Couple more ideas

Discussion of anything and everything relating to chess playing software and machines.

Moderators: hgm, Rebel, chrisw

Lyudmil Tsvetkov
Posts: 6052
Joined: Tue Jun 12, 2012 12:41 pm

Re: Gandalf cross

Post by Lyudmil Tsvetkov »

[d]6k1/8/8/3P4/2PBP3/3P4/8/6K1 w - - 0 1

This is a beauty, is not it?

Btw., I thought a bit why some obviously good eval terms fail in SF, and one of the reasonable explanations is that simply the engine can not make sufficient use of some such terms, because of specific idiosyncracies, the way the search works, the way all eval terms interact, etc.

I watched many games, where SF has some very nice eval advantages at its disposal, and simply can not make use of them. Sometimes, or even frequently, it tends to only destroy them as soon as possible, or at a later point in time, or simply fully neglects them.

Obviously, move ordering and search and the interaction of all eval terms tell it to do something else.

I wonder, if the engine can not see how to optimally proceed in specific cases with longer thinking time, how will it be able to do so in a game lasting 15 sec.?

But of course, good eval terms still help, especially if people find a smart way to introduce them.

Obviously, SF still has a long winding way to go until its search and eval are improved to a point that it is able to recognise sufficiently well most good chess knowledge patterns.

Also, I wonder, if SF can not quite make use of available knowledge in STC games, how do other, even weaker engines, manage to make use of it, when sometimes those testers test at lightning speed?

Any feedback on that?
zullil
Posts: 6442
Joined: Tue Jan 09, 2007 12:31 am
Location: PA USA
Full name: Louis Zulli

Re: Gandalf cross

Post by zullil »

Lyudmil Tsvetkov wrote: Obviously, SF still has a long winding way to go until its search and eval are improved to a point that it is able to recognise sufficiently well most good chess knowledge patterns.
Most good chess "knowledge patterns" are crutches needed by humans. Why do you continue to believe that so many should be hammered into Stockfish?

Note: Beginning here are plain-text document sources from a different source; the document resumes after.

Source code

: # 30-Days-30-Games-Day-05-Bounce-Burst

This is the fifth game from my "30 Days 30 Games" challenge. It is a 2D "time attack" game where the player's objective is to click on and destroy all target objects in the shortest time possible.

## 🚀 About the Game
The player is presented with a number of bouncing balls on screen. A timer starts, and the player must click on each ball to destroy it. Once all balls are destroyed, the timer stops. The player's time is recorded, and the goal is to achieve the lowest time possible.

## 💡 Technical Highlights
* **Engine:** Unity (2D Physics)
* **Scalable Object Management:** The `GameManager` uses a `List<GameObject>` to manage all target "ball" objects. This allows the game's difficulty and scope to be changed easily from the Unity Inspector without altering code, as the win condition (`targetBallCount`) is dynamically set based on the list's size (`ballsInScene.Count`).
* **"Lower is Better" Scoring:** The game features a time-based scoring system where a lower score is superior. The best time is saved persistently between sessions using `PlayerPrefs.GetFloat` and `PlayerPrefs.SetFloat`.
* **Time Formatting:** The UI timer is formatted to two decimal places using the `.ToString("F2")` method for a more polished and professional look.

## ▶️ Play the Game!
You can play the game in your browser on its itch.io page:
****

Stockfish isn't human.
Lyudmil Tsvetkov
Posts: 6052
Joined: Tue Jun 12, 2012 12:41 pm

Re: Gandalf cross

Post by Lyudmil Tsvetkov »

zullil wrote:
Lyudmil Tsvetkov wrote: Obviously, SF still has a long winding way to go until its search and eval are improved to a point that it is able to recognise sufficiently well most good chess knowledge patterns.
Most good chess "knowledge patterns" are crutches needed by humans. Why do you continue to believe that so many should be hammered into Stockfish? Stockfish isn't human.
Because the more cores that will be available in the future need to compute something, and not just beancount.

Look what happens here, when some of the pawns of the cross advances, or is eliminated by an enemy:

[d]6k1/8/8/3P4/2P1P3/8/8/6K1 w - - 0 1
if d3 is eliminated, a very strong structure remains, doubly defended pawn

[d]6k1/8/8/3P4/4P3/3P4/8/6K1 w - - 0 1
if d5 is eliminated, and c4 recaptures, this one remains, a structure with 2 defended pawns into a single whole; same for e4 recapturing

[d]6k1/8/8/3PP3/2PP4/8/8/6K1 w - - 0 1
if d3 advances once, and e4 advances once, this one is left, a structure with 2 defended pawns side by side - very good; same, if d3 advances once and c4 advances once

[d]6k1/8/4P3/3P4/2P5/3P4/8/6K1 w - - 0 1
if e4 advances two squares, this one is left, a structure with 3 defended pawns!, consituting a single whole, plus a longer chain of 3 pawns, c4-d5-e6 - very nice; same if c4 advances two squares

There must be some magic behind it, do not you think? :D

Believe me Louis, half of the reasonable eval terms that do not succeed in SF is not because they are bad, but because the engine is incapable of recognising their importance. I watches many games what SF does, and by now I am fully convinced this is precisely so.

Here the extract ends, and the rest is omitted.